Among 598 patients treated on T16, 51 (8.5%) developed AAP. The mean age at AAP onset was 10.3 (range 2.2-21.4) years; 34 were male and 17 were female. 9 received low-risk therapy while the remainder were on standard- or high-risk therapy. Adequate follow-up imaging was available for 39 patients. Of these, 22 (56% of those with imaging, 43% of all AAP patients) had peri-pancreatic fluid collections (PPFC; N=18) and/or pancreatic necrosis (N=14). Mean hospitalization was 12.1 days (range 2-70), mean ICU time in the 11 (21.6%) patients requiring ICU care was 5.1 days (1-9), and mean duration of total parenteral nutrition (TPN) in the 27 (52.9%) patients needing it was 37.7 days (3-153).

Among the 9 patients (median age 8.8, range 3.1-17.6 years) treated in the first cohort of the Keyboard design phase 1 portion of CRSPA, 1 had a DLT (infusion reaction during dose 1) characterized by ill feeling and shortness of breath. The infusion was stopped and diphenhydramine was administered with symptomatic improvement. However, the symptoms recurred and worsened as the patient’s AAP symptoms worsened. The event was retrospectively felt to be related to AAP rather than study medication, but it remained as a DLT. None of the other 8 patients treated at dose level 1 experienced a DLT. Pharmacokinetic analysis indicated that drug exposure at dose level 1 was at least as high as that seen in adults treated at the adult RP2D (i.e. 2 mg/kg on days 1-2 and 1.6 mg/kg on days 3-4). Because dose level 1 was well tolerated, we amended the protocol and evaluated whether there was a preliminary efficacy signal prior to dose escalation. Among the 8 patients who received all 4 doses and were evaluable for efficacy, 1 had a small PPFC and none had significant pancreatic necrosis on follow-up imaging; mean hospitalization was 6.3 days (range 5-8), 1 patient needed ICU care (3 days), and none required TPN.

To further assess preliminary efficacy, CTs from the T16 cohort were matched on sex and age with CRSPA patients at a 2:1 ratio and were evaluated by a blinded radiologist. The mean CT severity index was 5.4 in the historical controls vs. 2.4 in the CRSPA patients evaluable for efficacy.

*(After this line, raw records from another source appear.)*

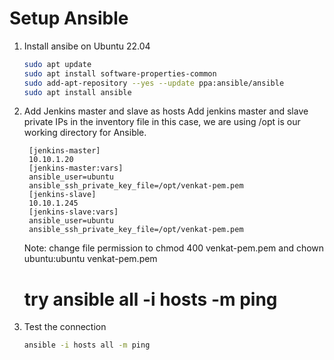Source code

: 
# Setup Ansible
1. Install ansibe on Ubuntu 22.04 
   ```sh 
   sudo apt update
   sudo apt install software-properties-common
   sudo add-apt-repository --yes --update ppa:ansible/ansible
   sudo apt install ansible
   ```

2. Add Jenkins master and slave as hosts 
Add jenkins master and slave private IPs in the inventory file 
in this case, we are using /opt is our working directory for Ansible. 
   ```
    [jenkins-master]
    10.10.1.20
    [jenkins-master:vars]
    ansible_user=ubuntu
    ansible_ssh_private_key_file=/opt/venkat-pem.pem
    [jenkins-slave]
    10.10.1.245
    [jenkins-slave:vars]
    ansible_user=ubuntu
    ansible_ssh_private_key_file=/opt/venkat-pem.pem
   ```
   Note: change file permission to 
   chmod 400 venkat-pem.pem and 
   chown ubuntu:ubuntu venkat-pem.pem
   # try ansible all -i hosts -m ping

1. Test the connection  
   ```sh
   ansible -i hosts all -m ping 
   ```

Patients with AAP receiving supportive care in the historical T16 cohort experienced a high rate of pancreatic necrosis and pseudocyst. The CRSPA study established dose level 1 as the RP2D of zegocractin for children with ALL experiencing AAP. The phase 1 portion of the study has provided promising data on zegocractin efficacy. Moving forward, the ongoing phase 2 portion of the study will further assess and validate the efficacy of zegocractin in treating AAP.

Disclosures: Karol: Servier: Consultancy; Jazz Pharmaceuticals: Consultancy. Rubnitz: Biomea, Inc: Consultancy. Jeha: Amgen: Other: As part of the mission of St. Jude Global Hiroto Inaba, Victor Santana, Sima Jeha and Caitlyn Duffy participate in the Blincyto Humanitarian Access Program and provide in kind support for this program. . Relling: Servier: Consultancy. Inaba: Servier: Consultancy; Amgen: Other: As part of the mission of St. Jude Global Hiroto Inaba, Victor Santana, Sima Jeha and Caitlyn Duffy participate in the Blincyto Humanitarian Access Program and provide in kind support for this program..

OffLabel Disclosure: Zegocractin is an investigational agent without an approved indication at this time.